The Siege of Venice

The Siege of Venice

by JonathanKeates (Author)

Synopsis

A detailed, vivid and passionate account of the glory and sacrifice of Venice in 1848. Illuminating, exciting and profoundly moving. This astounding book tells the story of Venice's great last stand in 1848, when the whole of Europe was convulsed by revolution. In a fervour of rebellion, this great sea-going state, so long Queen of the Mediterranean, was declared a Republic again. The Venetians drove out the Austrians, who had been their rulers since Napoleon's overthrow at Waterloo. The new leaders were middle class professionals, doctors, lawyers and merchants, who ran Venice as a city-state, reclaiming old freedoms and negotiating independently with cagey foreign governments. The people gave everything they had to support the cause, one handing over a palace on the Grand Canal, an estate, another a painting by Leonardo. Treasures from St Mark's were sold to raise funds, or melted down for coin. For over a year, from March 1848 to August 1849, the Austrians blockaded the city - their shells can still be seen, buried in the walls of Venetian churches.
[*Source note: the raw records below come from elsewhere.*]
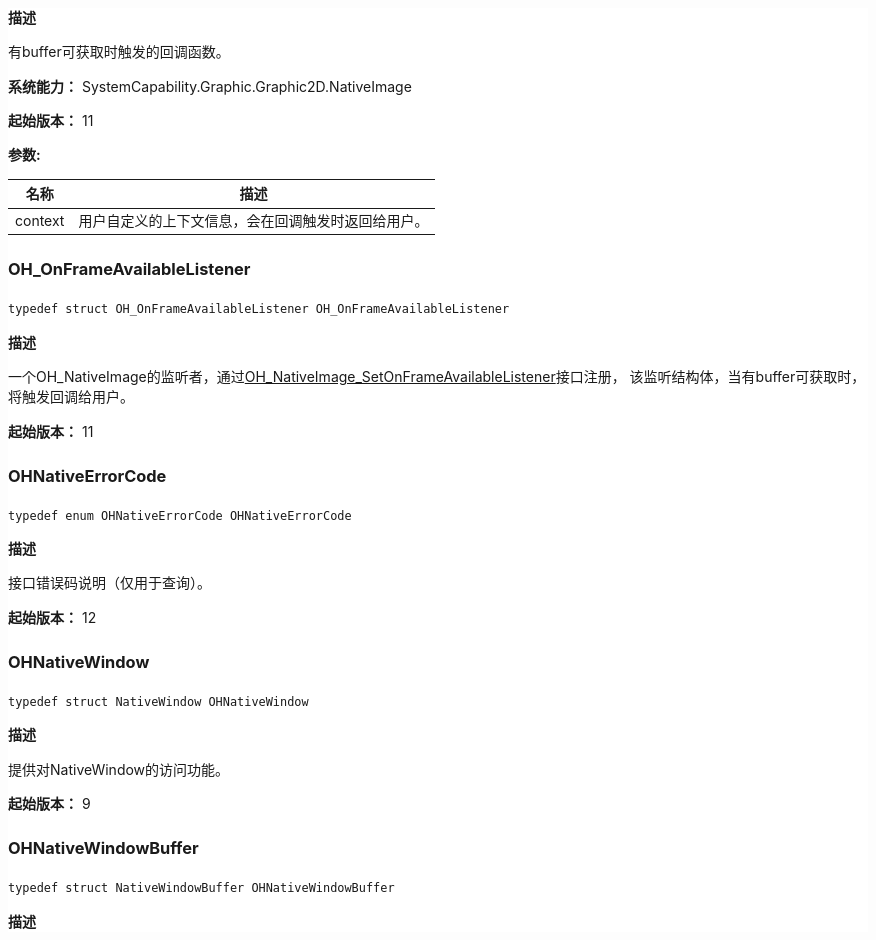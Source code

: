 **描述**

有buffer可获取时触发的回调函数。

**系统能力：** SystemCapability.Graphic.Graphic2D.NativeImage

**起始版本：** 11

**参数:**

| 名称 | 描述 |
| -------- | -------- |
| context | 用户自定义的上下文信息，会在回调触发时返回给用户。 |


### OH_OnFrameAvailableListener

```
typedef struct OH_OnFrameAvailableListener OH_OnFrameAvailableListener
```

**描述**

一个OH_NativeImage的监听者，通过[OH_NativeImage_SetOnFrameAvailableListener](#oh_nativeimage_setonframeavailablelistener)接口注册， 该监听结构体，当有buffer可获取时，将触发回调给用户。

**起始版本：** 11


### OHNativeErrorCode

```
typedef enum OHNativeErrorCode OHNativeErrorCode
```
**描述**

接口错误码说明（仅用于查询）。

**起始版本：** 12


### OHNativeWindow

```
typedef struct NativeWindow OHNativeWindow
```

**描述**

提供对NativeWindow的访问功能。

**起始版本：** 9

### OHNativeWindowBuffer

```
typedef struct NativeWindowBuffer OHNativeWindowBuffer
```

**描述**

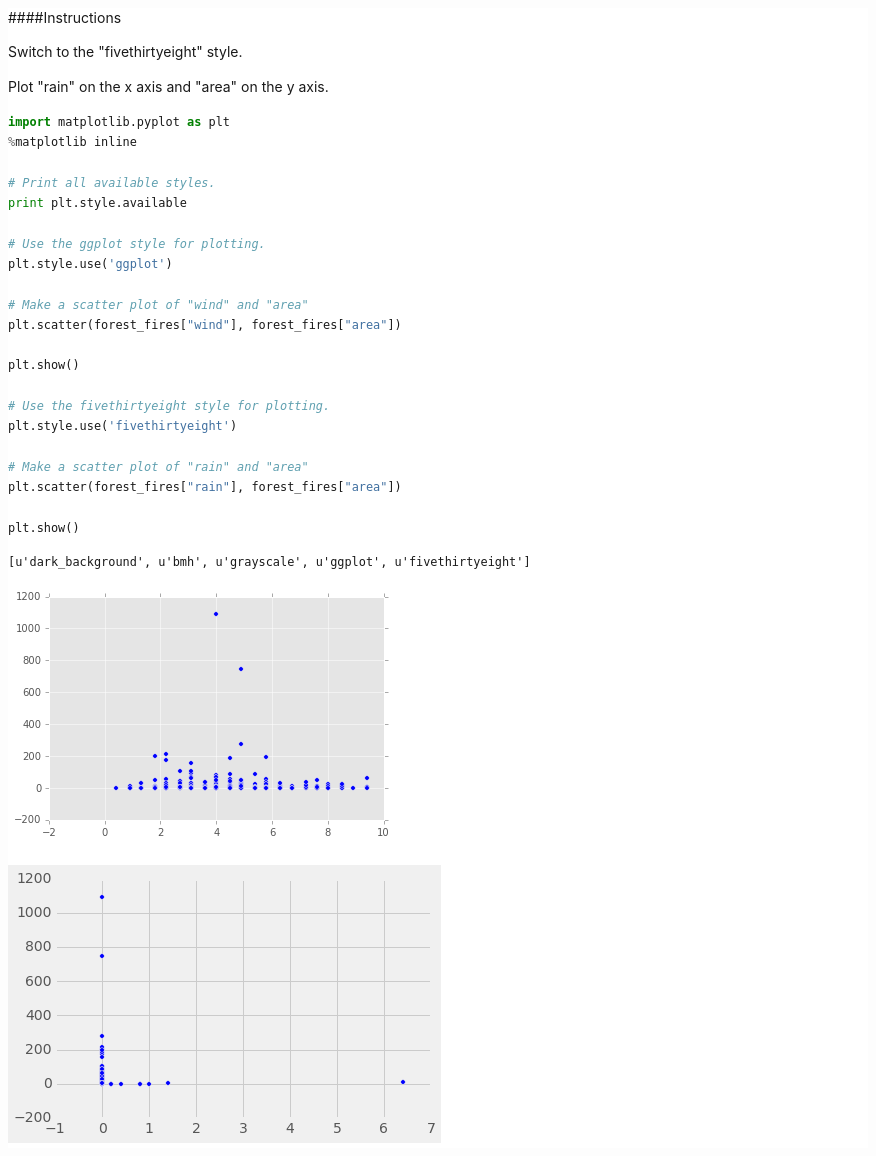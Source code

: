 ####Instructions

Switch to the "fivethirtyeight" style.

Plot "rain" on the x axis and "area" on the y axis.


```python
import matplotlib.pyplot as plt
%matplotlib inline

# Print all available styles.
print plt.style.available

# Use the ggplot style for plotting.
plt.style.use('ggplot')

# Make a scatter plot of "wind" and "area"
plt.scatter(forest_fires["wind"], forest_fires["area"])

plt.show()

# Use the fivethirtyeight style for plotting.
plt.style.use('fivethirtyeight')

# Make a scatter plot of "rain" and "area"
plt.scatter(forest_fires["rain"], forest_fires["area"])

plt.show()
```

    [u'dark_background', u'bmh', u'grayscale', u'ggplot', u'fivethirtyeight']
    


![png](output_32_1.png)



![png](output_32_2.png)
Food was scarce, cholera was rife. But the cause was doomed, and without foreign help the sad, if glorious end, was always inevitable. Jonathan Keates follows the story in intimate detail, setting it in the wider context of the struggle for Italian independence. The drama is full of great characters: the fiery, hopelessly idealistic Bandiero brothers, whose death gave Italian independence its first martyrs; the small, bespectacled, courageous leader Daniele Manin; the crusty Austrian general Metternich; the ambitious but dithering king of Piedmont; the glamorous aristocrat and supporter of the rebels, Princess Belgioso. We see Palmerston holding forth in London, the Emperor fuming in Vienna, the Pope fleeing from responsibility in Rome. This is a crowded canvas, bloody with battles flowing back and forth across the plains of northern Italy, and invading the city and its still lagoon. Yet it is also profoundly touching in domestic detail, bringing home vividly what it was like to lived in these terrible times, clinging to ideals in the midst of turmoil.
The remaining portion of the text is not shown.